+++ RECORDS SHOWN +++

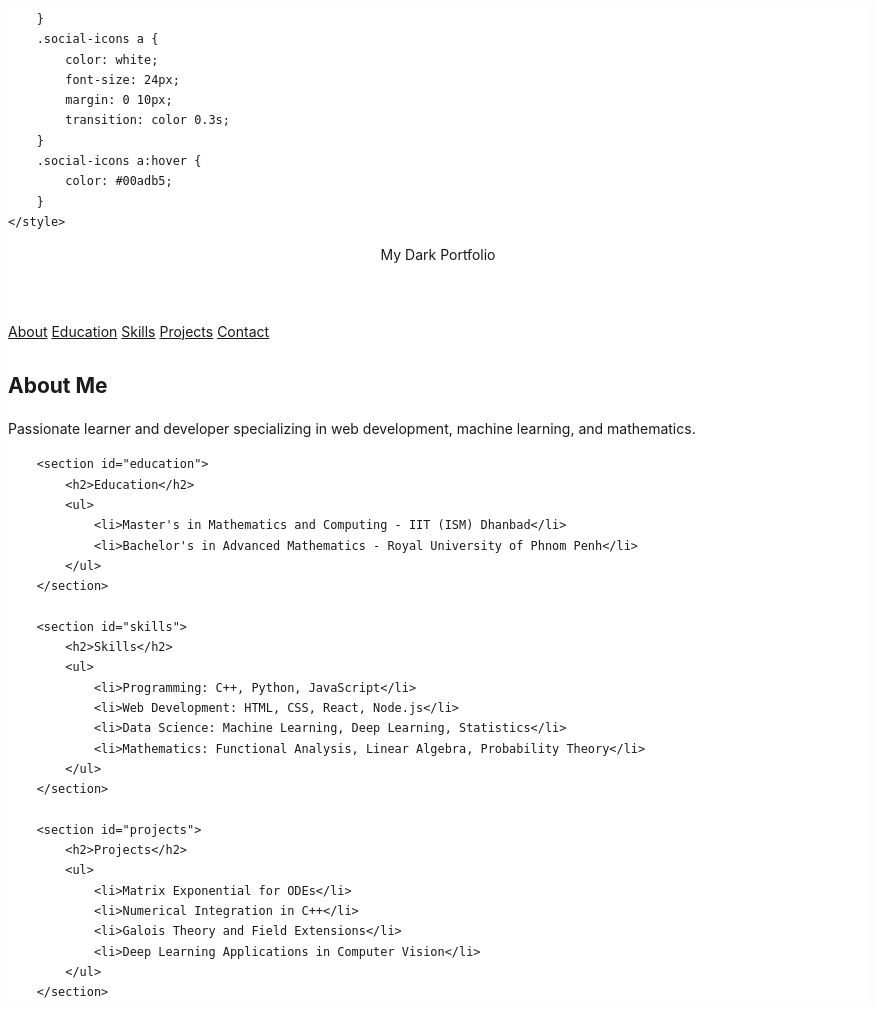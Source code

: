         }
        .social-icons a {
            color: white;
            font-size: 24px;
            margin: 0 10px;
            transition: color 0.3s;
        }
        .social-icons a:hover {
            color: #00adb5;
        }
    </style>
</head>
<body>
    <header>My Dark Portfolio</header>
    <nav>
        <a href="#about">About</a>
        <a href="#education">Education</a>
        <a href="#skills">Skills</a>
        <a href="#projects">Projects</a>
        <a href="#contact">Contact</a>
    </nav>
    <div class="container">
        <section id="about">
            <h2>About Me</h2>
            <p>Passionate learner and developer specializing in web development, machine learning, and mathematics.</p>
        </section>
        
        <section id="education">
            <h2>Education</h2>
            <ul>
                <li>Master's in Mathematics and Computing - IIT (ISM) Dhanbad</li>
                <li>Bachelor's in Advanced Mathematics - Royal University of Phnom Penh</li>
            </ul>
        </section>
        
        <section id="skills">
            <h2>Skills</h2>
            <ul>
                <li>Programming: C++, Python, JavaScript</li>
                <li>Web Development: HTML, CSS, React, Node.js</li>
                <li>Data Science: Machine Learning, Deep Learning, Statistics</li>
                <li>Mathematics: Functional Analysis, Linear Algebra, Probability Theory</li>
            </ul>
        </section>
        
        <section id="projects">
            <h2>Projects</h2>
            <ul>
                <li>Matrix Exponential for ODEs</li>
                <li>Numerical Integration in C++</li>
                <li>Galois Theory and Field Extensions</li>
                <li>Deep Learning Applications in Computer Vision</li>
            </ul>
        </section>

+++

- **ASSIGNED TASK**: From the line holding "<li>Master's in Mathematics" to the last line of the data above, copy every line exactly and include nothing more.

- **SOLUTION FOR THIS EXERCISE**:
                <li>Master's in Mathematics and Computing - IIT (ISM) Dhanbad</li>
                <li>Bachelor's in Advanced Mathematics - Royal University of Phnom Penh</li>
            </ul>
        </section>
        
        <section id="skills">
            <h2>Skills</h2>
            <ul>
                <li>Programming: C++, Python, JavaScript</li>
                <li>Web Development: HTML, CSS, React, Node.js</li>
                <li>Data Science: Machine Learning, Deep Learning, Statistics</li>
                <li>Mathematics: Functional Analysis, Linear Algebra, Probability Theory</li>
            </ul>
        </section>
        
        <section id="projects">
            <h2>Projects</h2>
            <ul>
                <li>Matrix Exponential for ODEs</li>
                <li>Numerical Integration in C++</li>
                <li>Galois Theory and Field Extensions</li>
                <li>Deep Learning Applications in Computer Vision</li>
            </ul>
        </section>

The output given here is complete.